**Your instructions**
Could you retype the records below exactly as they appear, skipping any pictures?
-- Dataset extract follows --
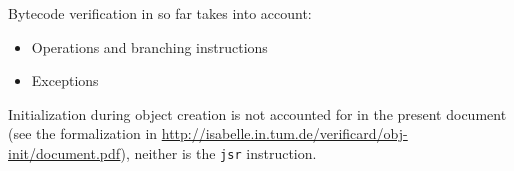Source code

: Bytecode verification in \mJava{} so far takes into account:
\begin{itemize}
\item Operations and branching instructions
\item Exceptions
\end{itemize}
Initialization during object creation is not accounted for in the
present document 
(see the formalization in
\url{http://isabelle.in.tum.de/verificard/obj-init/document.pdf}),
neither is the \texttt{jsr} instruction.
-- Dataset extract concluded --
**Result**
Source code

: Bytecode verification in \mJava{} so far takes into account:
\begin{itemize}
\item Operations and branching instructions
\item Exceptions
\end{itemize}
Initialization during object creation is not accounted for in the
present document 
(see the formalization in
\url{http://isabelle.in.tum.de/verificard/obj-init/document.pdf}),
neither is the \texttt{jsr} instruction.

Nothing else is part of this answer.